WHAT YOU WILL DO » Taking the material as a whole, state how many of its lines contain "prononcé". Write the number and nothing more.

RECORDS PROVIDED »
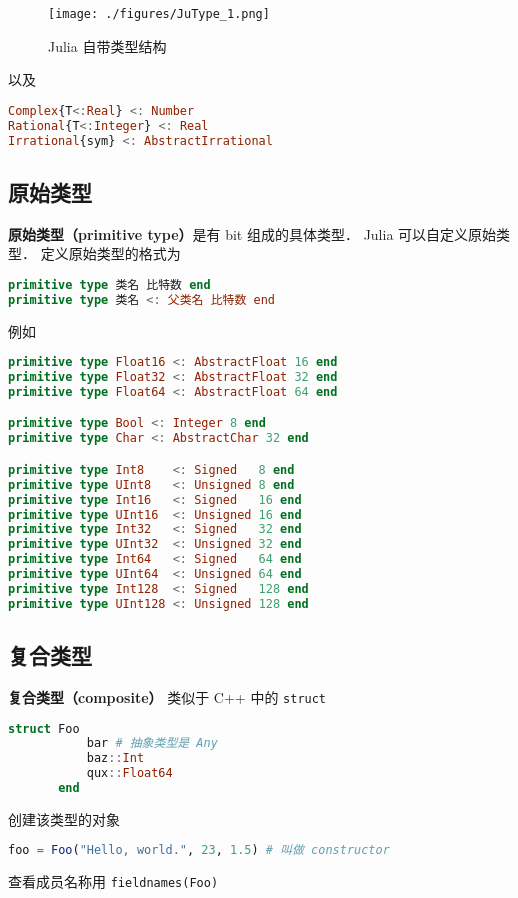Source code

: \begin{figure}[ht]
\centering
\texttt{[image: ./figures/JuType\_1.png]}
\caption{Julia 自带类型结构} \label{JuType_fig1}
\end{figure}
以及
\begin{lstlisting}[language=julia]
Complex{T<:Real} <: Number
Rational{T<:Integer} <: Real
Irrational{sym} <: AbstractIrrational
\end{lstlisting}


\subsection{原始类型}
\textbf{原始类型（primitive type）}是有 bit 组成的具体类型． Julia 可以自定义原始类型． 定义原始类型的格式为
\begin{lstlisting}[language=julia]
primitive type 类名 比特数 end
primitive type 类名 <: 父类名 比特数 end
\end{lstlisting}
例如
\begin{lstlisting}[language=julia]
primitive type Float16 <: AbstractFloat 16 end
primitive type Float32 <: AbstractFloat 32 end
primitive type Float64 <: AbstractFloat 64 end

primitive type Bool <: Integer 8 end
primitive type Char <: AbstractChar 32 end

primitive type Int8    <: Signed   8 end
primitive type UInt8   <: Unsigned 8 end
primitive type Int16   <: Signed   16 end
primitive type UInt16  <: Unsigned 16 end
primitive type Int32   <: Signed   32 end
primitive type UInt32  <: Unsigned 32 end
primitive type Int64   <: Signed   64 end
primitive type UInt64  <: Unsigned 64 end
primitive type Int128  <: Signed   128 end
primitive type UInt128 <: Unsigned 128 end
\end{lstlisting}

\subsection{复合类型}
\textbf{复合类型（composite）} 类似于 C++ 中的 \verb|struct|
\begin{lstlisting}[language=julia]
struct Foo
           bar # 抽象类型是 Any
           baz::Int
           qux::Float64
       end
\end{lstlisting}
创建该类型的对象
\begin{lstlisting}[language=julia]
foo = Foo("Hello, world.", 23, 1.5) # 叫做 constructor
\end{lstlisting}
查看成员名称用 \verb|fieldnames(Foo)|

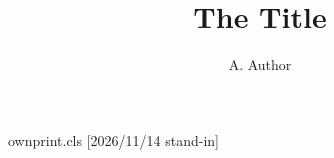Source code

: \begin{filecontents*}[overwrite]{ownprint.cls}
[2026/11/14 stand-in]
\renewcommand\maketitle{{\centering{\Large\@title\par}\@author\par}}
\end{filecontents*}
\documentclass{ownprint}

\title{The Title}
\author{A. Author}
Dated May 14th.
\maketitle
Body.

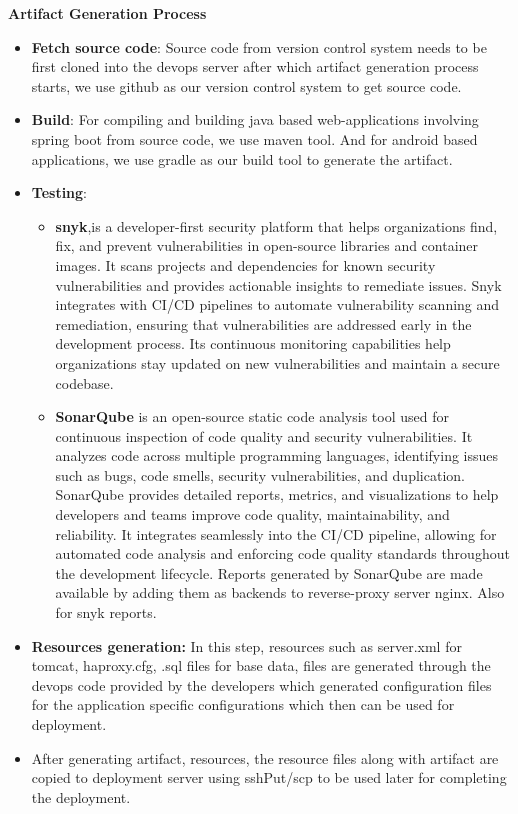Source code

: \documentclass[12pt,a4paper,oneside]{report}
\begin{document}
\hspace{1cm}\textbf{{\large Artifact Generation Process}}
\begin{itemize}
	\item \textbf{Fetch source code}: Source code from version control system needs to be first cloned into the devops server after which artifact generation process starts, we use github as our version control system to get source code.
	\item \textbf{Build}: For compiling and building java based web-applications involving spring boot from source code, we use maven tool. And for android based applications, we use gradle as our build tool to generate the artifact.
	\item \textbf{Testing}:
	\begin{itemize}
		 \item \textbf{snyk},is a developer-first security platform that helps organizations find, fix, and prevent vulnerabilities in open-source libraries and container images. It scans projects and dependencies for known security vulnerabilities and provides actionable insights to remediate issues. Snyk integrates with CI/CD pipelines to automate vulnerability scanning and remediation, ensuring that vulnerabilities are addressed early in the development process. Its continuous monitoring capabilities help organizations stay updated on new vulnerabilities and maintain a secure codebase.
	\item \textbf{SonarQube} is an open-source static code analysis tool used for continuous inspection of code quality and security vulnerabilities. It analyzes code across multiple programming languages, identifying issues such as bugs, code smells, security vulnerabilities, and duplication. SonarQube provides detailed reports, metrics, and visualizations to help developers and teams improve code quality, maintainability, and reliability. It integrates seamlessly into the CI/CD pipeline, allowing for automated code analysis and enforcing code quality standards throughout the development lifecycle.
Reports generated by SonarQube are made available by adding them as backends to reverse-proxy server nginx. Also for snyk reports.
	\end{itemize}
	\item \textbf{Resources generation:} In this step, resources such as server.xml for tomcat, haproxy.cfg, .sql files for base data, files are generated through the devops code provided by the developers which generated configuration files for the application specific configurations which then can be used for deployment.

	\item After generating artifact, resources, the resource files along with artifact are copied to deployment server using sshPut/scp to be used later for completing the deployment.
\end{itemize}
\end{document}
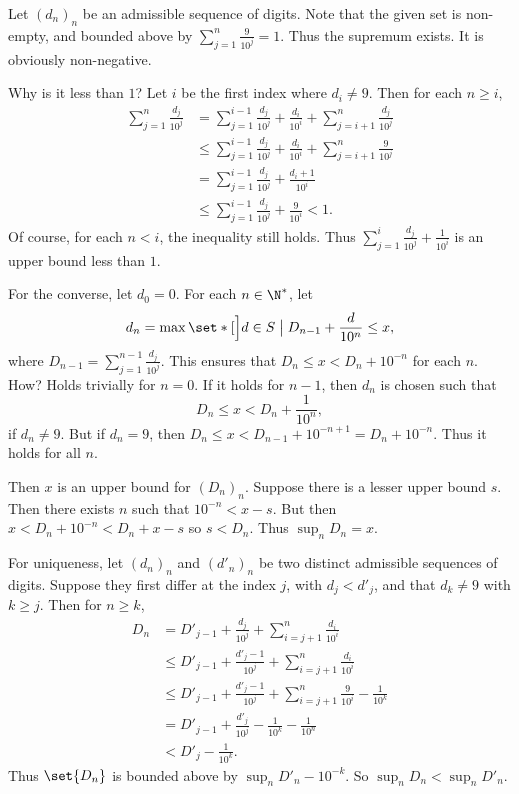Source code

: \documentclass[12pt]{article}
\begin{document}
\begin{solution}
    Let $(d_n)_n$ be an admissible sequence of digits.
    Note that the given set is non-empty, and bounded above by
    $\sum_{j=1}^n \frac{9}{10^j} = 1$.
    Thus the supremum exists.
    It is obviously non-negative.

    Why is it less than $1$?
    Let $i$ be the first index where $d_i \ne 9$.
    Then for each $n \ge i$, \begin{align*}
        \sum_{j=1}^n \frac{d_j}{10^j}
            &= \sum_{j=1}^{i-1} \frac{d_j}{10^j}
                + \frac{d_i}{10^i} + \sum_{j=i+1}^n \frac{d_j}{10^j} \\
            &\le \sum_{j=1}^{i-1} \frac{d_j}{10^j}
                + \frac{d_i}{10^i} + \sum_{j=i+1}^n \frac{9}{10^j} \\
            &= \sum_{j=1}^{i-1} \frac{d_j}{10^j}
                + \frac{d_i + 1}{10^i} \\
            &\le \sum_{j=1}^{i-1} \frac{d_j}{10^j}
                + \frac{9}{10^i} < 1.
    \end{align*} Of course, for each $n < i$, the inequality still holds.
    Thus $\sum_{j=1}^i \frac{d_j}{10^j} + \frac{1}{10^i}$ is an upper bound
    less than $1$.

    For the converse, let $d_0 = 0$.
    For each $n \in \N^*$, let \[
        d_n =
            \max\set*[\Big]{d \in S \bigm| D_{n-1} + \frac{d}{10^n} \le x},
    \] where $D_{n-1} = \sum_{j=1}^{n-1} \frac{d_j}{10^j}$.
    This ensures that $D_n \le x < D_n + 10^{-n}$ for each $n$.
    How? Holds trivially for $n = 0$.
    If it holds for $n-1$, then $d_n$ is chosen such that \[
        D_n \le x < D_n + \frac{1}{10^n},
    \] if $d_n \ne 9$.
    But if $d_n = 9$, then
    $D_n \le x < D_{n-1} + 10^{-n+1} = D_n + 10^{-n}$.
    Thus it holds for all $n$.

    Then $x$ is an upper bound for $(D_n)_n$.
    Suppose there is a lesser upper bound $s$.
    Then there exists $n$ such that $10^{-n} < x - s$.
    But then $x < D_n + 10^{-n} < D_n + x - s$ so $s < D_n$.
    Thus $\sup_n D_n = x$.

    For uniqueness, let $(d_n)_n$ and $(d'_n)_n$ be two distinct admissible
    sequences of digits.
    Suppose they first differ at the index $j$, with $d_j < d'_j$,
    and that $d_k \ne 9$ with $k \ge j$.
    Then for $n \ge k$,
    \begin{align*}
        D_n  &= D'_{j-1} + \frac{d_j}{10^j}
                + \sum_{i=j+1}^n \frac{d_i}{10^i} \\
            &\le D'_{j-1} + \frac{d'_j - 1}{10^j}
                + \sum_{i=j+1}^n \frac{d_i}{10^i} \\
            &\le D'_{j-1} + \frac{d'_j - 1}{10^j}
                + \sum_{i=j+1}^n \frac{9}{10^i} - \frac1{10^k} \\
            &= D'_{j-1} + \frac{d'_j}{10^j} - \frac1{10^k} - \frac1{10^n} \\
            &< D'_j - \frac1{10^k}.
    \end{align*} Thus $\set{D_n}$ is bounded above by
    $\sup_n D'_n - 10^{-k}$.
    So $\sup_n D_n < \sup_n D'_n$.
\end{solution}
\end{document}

...

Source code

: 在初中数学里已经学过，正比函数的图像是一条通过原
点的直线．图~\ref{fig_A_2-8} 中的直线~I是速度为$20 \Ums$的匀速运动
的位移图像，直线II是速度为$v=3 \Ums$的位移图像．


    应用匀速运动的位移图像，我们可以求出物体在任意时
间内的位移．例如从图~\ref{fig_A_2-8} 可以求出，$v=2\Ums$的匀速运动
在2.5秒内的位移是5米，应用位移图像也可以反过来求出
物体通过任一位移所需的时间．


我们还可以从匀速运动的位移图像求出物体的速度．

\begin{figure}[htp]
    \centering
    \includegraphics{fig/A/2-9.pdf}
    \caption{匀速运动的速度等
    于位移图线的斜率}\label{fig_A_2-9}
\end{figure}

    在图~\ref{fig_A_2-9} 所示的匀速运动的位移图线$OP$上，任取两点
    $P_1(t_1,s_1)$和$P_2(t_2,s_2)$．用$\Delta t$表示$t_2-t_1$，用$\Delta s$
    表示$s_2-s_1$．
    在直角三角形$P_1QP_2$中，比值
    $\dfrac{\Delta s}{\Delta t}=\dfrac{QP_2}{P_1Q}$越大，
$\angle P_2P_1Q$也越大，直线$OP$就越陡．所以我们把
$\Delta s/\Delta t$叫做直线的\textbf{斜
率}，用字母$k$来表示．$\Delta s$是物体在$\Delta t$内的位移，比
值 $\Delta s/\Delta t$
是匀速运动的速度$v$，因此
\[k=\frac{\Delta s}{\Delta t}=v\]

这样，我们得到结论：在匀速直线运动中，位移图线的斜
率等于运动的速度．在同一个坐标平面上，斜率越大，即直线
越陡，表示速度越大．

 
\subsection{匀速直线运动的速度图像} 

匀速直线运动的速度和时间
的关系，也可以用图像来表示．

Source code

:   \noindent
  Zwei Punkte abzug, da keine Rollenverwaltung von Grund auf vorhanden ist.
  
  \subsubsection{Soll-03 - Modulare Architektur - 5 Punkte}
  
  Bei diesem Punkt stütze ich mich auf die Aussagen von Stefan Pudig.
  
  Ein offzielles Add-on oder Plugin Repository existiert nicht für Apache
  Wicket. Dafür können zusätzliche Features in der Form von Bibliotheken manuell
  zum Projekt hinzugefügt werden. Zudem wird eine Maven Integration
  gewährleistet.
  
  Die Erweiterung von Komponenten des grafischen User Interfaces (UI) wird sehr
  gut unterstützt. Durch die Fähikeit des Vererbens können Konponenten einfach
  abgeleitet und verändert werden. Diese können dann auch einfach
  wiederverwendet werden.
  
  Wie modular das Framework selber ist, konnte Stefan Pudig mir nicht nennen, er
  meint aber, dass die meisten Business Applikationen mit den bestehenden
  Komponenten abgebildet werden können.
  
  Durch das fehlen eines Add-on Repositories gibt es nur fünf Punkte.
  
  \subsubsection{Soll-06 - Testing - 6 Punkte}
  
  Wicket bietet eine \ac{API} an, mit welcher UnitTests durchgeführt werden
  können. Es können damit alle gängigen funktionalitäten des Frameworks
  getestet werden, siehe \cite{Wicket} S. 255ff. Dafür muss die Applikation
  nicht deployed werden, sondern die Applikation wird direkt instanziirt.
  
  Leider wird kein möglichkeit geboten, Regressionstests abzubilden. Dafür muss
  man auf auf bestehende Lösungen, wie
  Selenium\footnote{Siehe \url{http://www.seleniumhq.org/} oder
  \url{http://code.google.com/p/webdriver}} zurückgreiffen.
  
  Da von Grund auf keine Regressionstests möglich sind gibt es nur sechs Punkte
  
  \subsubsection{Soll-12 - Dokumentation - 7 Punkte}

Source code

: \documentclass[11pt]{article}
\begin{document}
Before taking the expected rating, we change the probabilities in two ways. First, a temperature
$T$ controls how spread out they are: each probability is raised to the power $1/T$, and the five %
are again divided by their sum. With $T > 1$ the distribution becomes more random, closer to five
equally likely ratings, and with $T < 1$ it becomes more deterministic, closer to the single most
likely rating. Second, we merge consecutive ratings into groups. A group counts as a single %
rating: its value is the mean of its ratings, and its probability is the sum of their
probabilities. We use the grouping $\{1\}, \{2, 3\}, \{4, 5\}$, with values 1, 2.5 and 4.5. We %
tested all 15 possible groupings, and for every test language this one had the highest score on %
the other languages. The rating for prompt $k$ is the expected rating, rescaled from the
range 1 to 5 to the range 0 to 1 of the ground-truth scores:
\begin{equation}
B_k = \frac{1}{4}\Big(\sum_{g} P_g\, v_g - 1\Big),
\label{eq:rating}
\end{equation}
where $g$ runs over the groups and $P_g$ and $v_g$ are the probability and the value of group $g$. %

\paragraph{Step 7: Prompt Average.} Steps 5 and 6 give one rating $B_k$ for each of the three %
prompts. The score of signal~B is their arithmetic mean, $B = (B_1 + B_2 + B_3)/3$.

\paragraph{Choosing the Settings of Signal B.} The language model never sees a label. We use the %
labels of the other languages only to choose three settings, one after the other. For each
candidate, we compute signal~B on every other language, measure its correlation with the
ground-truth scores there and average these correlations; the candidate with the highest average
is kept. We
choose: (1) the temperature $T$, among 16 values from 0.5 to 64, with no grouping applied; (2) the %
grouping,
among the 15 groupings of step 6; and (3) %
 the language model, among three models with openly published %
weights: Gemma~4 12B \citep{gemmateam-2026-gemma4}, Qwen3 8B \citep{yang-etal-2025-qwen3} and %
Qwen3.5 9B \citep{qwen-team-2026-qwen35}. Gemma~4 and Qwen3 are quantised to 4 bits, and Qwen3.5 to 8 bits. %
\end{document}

==

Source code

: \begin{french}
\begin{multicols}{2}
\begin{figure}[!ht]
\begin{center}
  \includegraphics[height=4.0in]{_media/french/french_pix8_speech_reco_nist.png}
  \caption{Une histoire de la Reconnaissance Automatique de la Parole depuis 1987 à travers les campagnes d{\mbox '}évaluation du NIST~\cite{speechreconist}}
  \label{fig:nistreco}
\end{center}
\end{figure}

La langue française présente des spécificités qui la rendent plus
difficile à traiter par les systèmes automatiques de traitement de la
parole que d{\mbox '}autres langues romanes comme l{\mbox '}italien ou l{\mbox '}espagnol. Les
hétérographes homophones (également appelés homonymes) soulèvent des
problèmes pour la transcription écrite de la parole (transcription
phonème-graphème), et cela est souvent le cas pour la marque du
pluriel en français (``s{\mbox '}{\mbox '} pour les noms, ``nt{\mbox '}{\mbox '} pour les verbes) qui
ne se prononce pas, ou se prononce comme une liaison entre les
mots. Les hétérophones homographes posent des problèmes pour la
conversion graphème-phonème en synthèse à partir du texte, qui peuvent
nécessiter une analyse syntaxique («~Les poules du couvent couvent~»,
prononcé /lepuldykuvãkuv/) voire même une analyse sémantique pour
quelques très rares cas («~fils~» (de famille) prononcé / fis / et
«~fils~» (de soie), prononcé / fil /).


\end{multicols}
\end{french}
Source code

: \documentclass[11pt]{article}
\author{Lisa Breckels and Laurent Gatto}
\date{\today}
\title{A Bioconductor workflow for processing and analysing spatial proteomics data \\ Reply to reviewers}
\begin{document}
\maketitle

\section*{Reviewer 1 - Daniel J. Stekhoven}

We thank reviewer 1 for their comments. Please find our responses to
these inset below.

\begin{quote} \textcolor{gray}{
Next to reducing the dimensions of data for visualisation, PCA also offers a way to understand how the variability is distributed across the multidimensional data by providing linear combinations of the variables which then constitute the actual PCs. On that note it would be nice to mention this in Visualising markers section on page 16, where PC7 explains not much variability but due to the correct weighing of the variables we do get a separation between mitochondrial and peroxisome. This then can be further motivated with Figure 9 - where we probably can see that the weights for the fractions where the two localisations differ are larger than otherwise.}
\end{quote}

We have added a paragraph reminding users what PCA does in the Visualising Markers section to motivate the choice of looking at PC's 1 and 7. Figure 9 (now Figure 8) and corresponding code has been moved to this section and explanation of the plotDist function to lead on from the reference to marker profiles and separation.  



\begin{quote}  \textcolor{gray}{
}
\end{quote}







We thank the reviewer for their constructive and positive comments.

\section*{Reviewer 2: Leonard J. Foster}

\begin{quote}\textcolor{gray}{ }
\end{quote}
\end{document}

ANSWER SPACE » 3